_Work instruction:_ The line containing "O SIGCON-MG - MÓDULO" marks the end: output every line of the data up to it, and that line too, exactly as written.

[Plain-text document sources]

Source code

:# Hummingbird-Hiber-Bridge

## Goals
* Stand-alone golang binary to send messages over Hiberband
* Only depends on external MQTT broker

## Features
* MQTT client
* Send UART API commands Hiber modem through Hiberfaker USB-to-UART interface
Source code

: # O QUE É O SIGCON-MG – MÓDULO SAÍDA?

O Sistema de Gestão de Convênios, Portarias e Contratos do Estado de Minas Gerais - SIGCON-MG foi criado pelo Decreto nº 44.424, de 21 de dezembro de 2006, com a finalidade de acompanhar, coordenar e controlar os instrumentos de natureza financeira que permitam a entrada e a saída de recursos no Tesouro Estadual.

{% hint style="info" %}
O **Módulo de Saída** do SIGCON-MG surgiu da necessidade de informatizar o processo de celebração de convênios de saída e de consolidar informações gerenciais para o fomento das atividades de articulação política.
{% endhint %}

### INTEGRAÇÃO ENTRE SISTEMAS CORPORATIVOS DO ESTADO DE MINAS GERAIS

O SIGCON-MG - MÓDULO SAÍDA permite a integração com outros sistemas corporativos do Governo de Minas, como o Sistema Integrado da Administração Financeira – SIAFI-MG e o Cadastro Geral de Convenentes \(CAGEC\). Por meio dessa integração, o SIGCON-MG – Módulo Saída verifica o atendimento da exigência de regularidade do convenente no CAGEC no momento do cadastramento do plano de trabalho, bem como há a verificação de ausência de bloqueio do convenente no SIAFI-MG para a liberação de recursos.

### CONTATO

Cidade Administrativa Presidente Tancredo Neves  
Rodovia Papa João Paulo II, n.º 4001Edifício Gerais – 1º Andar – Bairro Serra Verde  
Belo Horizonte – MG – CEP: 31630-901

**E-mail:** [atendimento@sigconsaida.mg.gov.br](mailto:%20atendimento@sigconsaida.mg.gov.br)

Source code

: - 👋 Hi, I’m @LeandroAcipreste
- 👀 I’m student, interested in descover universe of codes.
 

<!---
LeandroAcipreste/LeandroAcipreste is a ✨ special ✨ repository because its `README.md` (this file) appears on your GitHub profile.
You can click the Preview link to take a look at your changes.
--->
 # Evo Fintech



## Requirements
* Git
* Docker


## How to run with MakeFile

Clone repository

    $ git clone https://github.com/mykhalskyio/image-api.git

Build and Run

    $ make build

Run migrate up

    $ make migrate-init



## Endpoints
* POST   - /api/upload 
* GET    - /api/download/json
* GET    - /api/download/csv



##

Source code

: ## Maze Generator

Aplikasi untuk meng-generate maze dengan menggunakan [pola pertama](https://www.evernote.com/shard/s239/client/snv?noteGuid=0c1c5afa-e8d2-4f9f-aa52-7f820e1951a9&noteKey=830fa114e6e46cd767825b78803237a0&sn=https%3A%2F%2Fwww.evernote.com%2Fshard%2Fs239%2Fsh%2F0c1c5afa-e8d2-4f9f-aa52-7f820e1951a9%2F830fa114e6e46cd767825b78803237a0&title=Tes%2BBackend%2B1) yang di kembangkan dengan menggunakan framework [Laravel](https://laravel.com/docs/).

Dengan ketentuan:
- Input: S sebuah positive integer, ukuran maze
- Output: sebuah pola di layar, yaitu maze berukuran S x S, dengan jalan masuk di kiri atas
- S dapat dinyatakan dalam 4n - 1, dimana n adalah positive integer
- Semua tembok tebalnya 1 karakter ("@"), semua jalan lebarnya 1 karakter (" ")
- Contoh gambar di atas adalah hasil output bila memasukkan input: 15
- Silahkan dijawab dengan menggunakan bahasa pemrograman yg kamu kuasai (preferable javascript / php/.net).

_Solution for this task:_
Source code

:# Hummingbird-Hiber-Bridge

## Goals
* Stand-alone golang binary to send messages over Hiberband
* Only depends on external MQTT broker

## Features
* MQTT client
* Send UART API commands Hiber modem through Hiberfaker USB-to-UART interface
Source code

: # O QUE É O SIGCON-MG – MÓDULO SAÍDA?

O Sistema de Gestão de Convênios, Portarias e Contratos do Estado de Minas Gerais - SIGCON-MG foi criado pelo Decreto nº 44.424, de 21 de dezembro de 2006, com a finalidade de acompanhar, coordenar e controlar os instrumentos de natureza financeira que permitam a entrada e a saída de recursos no Tesouro Estadual.

{% hint style="info" %}
O **Módulo de Saída** do SIGCON-MG surgiu da necessidade de informatizar o processo de celebração de convênios de saída e de consolidar informações gerenciais para o fomento das atividades de articulação política.
{% endhint %}

### INTEGRAÇÃO ENTRE SISTEMAS CORPORATIVOS DO ESTADO DE MINAS GERAIS

O SIGCON-MG - MÓDULO SAÍDA permite a integração com outros sistemas corporativos do Governo de Minas, como o Sistema Integrado da Administração Financeira – SIAFI-MG e o Cadastro Geral de Convenentes \(CAGEC\). Por meio dessa integração, o SIGCON-MG – Módulo Saída verifica o atendimento da exigência de regularidade do convenente no CAGEC no momento do cadastramento do plano de trabalho, bem como há a verificação de ausência de bloqueio do convenente no SIAFI-MG para a liberação de recursos.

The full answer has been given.